Work required: Only lines containing the word "collected" belong in the answer; copy each one from the records.

····················

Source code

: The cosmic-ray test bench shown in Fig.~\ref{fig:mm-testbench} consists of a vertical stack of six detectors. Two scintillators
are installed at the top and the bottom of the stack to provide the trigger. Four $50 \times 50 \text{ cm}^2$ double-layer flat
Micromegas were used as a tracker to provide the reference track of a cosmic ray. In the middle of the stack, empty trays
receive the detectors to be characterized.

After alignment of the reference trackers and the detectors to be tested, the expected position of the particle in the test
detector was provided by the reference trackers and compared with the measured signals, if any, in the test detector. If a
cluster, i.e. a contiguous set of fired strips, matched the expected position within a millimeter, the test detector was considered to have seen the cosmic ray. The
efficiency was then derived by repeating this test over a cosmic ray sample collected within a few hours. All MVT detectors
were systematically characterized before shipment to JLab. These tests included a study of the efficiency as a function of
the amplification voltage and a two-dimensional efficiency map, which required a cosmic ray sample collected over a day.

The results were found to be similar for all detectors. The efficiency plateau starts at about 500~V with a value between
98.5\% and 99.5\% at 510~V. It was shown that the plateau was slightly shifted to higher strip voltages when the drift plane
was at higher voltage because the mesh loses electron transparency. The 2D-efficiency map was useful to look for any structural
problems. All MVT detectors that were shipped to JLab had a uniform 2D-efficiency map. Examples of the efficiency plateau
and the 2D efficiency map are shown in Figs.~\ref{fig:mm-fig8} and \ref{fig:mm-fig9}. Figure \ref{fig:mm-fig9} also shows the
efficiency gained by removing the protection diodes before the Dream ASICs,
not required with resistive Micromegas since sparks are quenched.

····················

Response:
efficiency was then derived by repeating this test over a cosmic ray sample collected within a few hours. All MVT detectors
the amplification voltage and a two-dimensional efficiency map, which required a cosmic ray sample collected over a day.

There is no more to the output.